T.R | Title | User | Personal Name | Date | Lines |
---|
995.1 | | SSDEVO::EGGERS | Anybody can fly with an engine. | Tue Aug 11 1992 08:38 | 3 |
| Then there is the flip side: "in working order," meaning something is
functioning within normal parameters. (I guess I've been watching too
much Star Trek.)
|
995.2 | Under the *what*? | MCIS5::WOOLNER | Your dinner is in the supermarket | Tue Aug 11 1992 09:10 | 8 |
| > Or does it have anything to do with the expression "Out of sorts" which
> we use to describe someone who doesn't feel well. (Where did that
> phrase come from?)
Reminds me of something my daughter said when she was 4. Recalling my comment
that morning about her cold, she told Grandma, "I'm under the news."
Leslie
|
995.3 | Look at `Ordnung' | LINGO::KNOWLES | Spelling chequers are knot the hole answer | Wed Aug 12 1992 05:41 | 11 |
| Surely it means simply `not working'. A number of other languages use ORD*.
I can't think of examples other than German, but I'll eat my [electronic]
hat if there aren't more.

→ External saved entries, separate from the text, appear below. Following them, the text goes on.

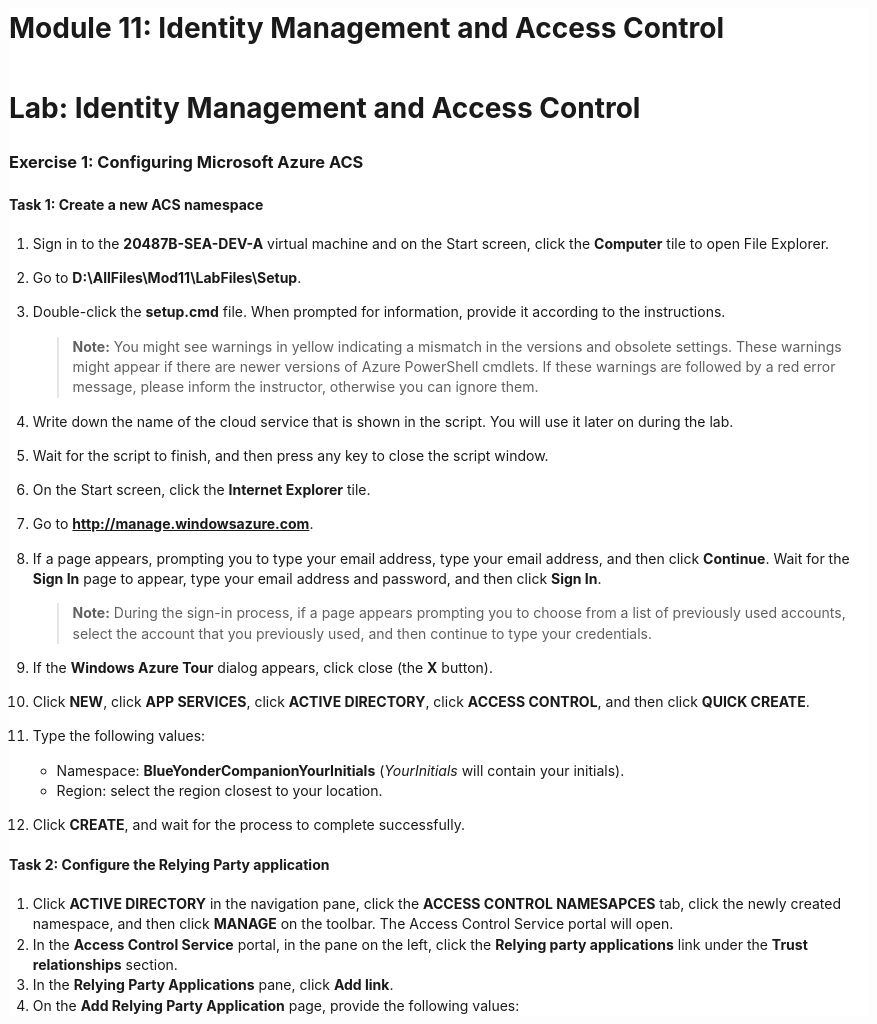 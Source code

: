 # Module 11: Identity Management and Access Control

# Lab: Identity Management and Access Control

### Exercise 1: Configuring Microsoft Azure ACS

#### Task 1: Create a new ACS namespace

1. Sign in to the **20487B-SEA-DEV-A** virtual machine and on the Start screen, click the **Computer** tile to open File Explorer.
2. Go to **D:\AllFiles\Mod11\LabFiles\Setup**.
3. Double-click the **setup.cmd** file. When prompted for information, provide it according to the instructions.

   >**Note:** You might see warnings in yellow indicating a mismatch in the versions and obsolete settings. These warnings might appear if there are newer versions of Azure PowerShell cmdlets. If these warnings are followed by a red error message, please inform the instructor, otherwise you can ignore them.

4. Write down the name of the cloud service that is shown in the script. You will use it later on during the lab.
5. Wait for the script to finish, and then press any key to close the script window.
6. On the Start screen, click the **Internet Explorer** tile.
7. Go to **http://manage.windowsazure.com**.
8. If a page appears, prompting you to type your email address, type your email address, and then click **Continue**. Wait for the **Sign In** page to appear, type your email address and password, and then click **Sign In**.

   >**Note:** During the sign-in process, if a page appears prompting you to choose from a list of previously used accounts, select the account that you previously used, and then continue to type your credentials.

9. If the **Windows Azure Tour** dialog appears, click close (the **X** button).
10. Click **NEW**, click **APP SERVICES**, click **ACTIVE DIRECTORY**, click **ACCESS CONTROL**, and then click **QUICK CREATE**.
11. Type the following values:

    - Namespace: **BlueYonderCompanionYourInitials** (_YourInitials_ will contain your initials).
    - Region:  select the region closest to your location.

12. Click **CREATE**, and wait for the process to complete successfully.


#### Task 2: Configure the Relying Party application

1. Click **ACTIVE DIRECTORY** in the navigation pane, click the **ACCESS CONTROL NAMESAPCES** tab, click the newly created namespace, and then click **MANAGE** on the toolbar. The Access Control Service portal will open.
2. In the **Access Control Service** portal, in the pane on the left, click the **Relying party applications** link under the **Trust relationships** section.
3. In the **Relying Party Applications** pane, click **Add link**.
4. On the **Add Relying Party Application** page, provide the following values:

Maybe what you suggest is a possibility, but I
doubt it.
`Feeling ill' is no problem - `ill' is the opposite of `well', adverbs
based on `bad' and `good' respectively. They don't _feel_ like adverbs
now, and they're irregular (as are most good/bad words), but that's the
etymology - cf `feeling poorly'.
b
|
995.4 | | POWDML::SATOW | | Wed Aug 12 1992 06:30 | 9 |
| Another phrase that has a meaning to "out of sorts" is "not feeling up to
par," or "not up to par." This phrase is curious to me, because one of the
most common uses of "par" is in golf, in which "below par" or "under par" is
_goodness_.
I suppose that has more to do with the peculiarity of golf (low score wins)

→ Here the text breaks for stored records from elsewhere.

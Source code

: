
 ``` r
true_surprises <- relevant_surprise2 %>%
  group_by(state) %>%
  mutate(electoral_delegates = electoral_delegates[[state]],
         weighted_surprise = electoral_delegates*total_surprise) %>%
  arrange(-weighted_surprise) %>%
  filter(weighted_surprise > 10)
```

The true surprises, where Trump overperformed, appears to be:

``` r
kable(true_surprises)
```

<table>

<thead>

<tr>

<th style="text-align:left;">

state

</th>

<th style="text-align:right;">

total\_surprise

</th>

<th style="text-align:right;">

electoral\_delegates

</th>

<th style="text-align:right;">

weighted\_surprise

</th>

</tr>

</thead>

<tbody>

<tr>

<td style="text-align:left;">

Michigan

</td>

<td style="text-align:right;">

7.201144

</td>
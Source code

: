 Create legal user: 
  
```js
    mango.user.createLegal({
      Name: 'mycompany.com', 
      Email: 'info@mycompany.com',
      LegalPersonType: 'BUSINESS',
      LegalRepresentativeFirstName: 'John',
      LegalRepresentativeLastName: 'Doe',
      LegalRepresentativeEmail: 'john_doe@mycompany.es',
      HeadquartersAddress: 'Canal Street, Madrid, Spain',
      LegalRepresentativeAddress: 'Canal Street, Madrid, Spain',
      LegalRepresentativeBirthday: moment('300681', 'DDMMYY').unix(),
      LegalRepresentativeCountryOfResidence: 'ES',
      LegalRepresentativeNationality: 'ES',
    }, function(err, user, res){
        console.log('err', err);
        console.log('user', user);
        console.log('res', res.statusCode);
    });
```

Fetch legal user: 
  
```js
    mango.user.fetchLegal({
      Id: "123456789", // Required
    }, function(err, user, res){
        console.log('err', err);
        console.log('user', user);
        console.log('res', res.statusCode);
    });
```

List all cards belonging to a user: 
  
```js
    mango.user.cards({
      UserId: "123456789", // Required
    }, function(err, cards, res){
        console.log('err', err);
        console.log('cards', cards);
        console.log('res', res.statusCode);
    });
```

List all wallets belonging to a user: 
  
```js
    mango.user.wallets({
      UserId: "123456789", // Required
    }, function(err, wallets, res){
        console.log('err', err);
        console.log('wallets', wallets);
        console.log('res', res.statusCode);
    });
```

than it does with the use of the word "par."
Clay
|
995.5 | | REGENT::POWERS | | Wed Aug 12 1992 07:24 | 4 |
| "Par" just means normal or expected.
Thus in golf, one does well when one is under par, since this is better
than expected.
In everyday life, feeling "under par" is being not up to expectations.
|
995.6 | | KAOFS::S_BROOK | | Wed Aug 12 1992 07:52 | 8 |
| Feeling ill isn't a problem ...
"Out of sorts" is!
I'm not "out of" anything, and I certainly don't carry around sorts ... not
even liquorice allsorts!
Stuart
|
995.7 | Is this note B.O.? | CUPMK::SLOANE | Communication is the key | Wed Aug 12 1992 11:52 | 9 |
| A friend of mine worked for a company that used the term "bad order"
usually abbreviated as "B.O," when anything was out of order.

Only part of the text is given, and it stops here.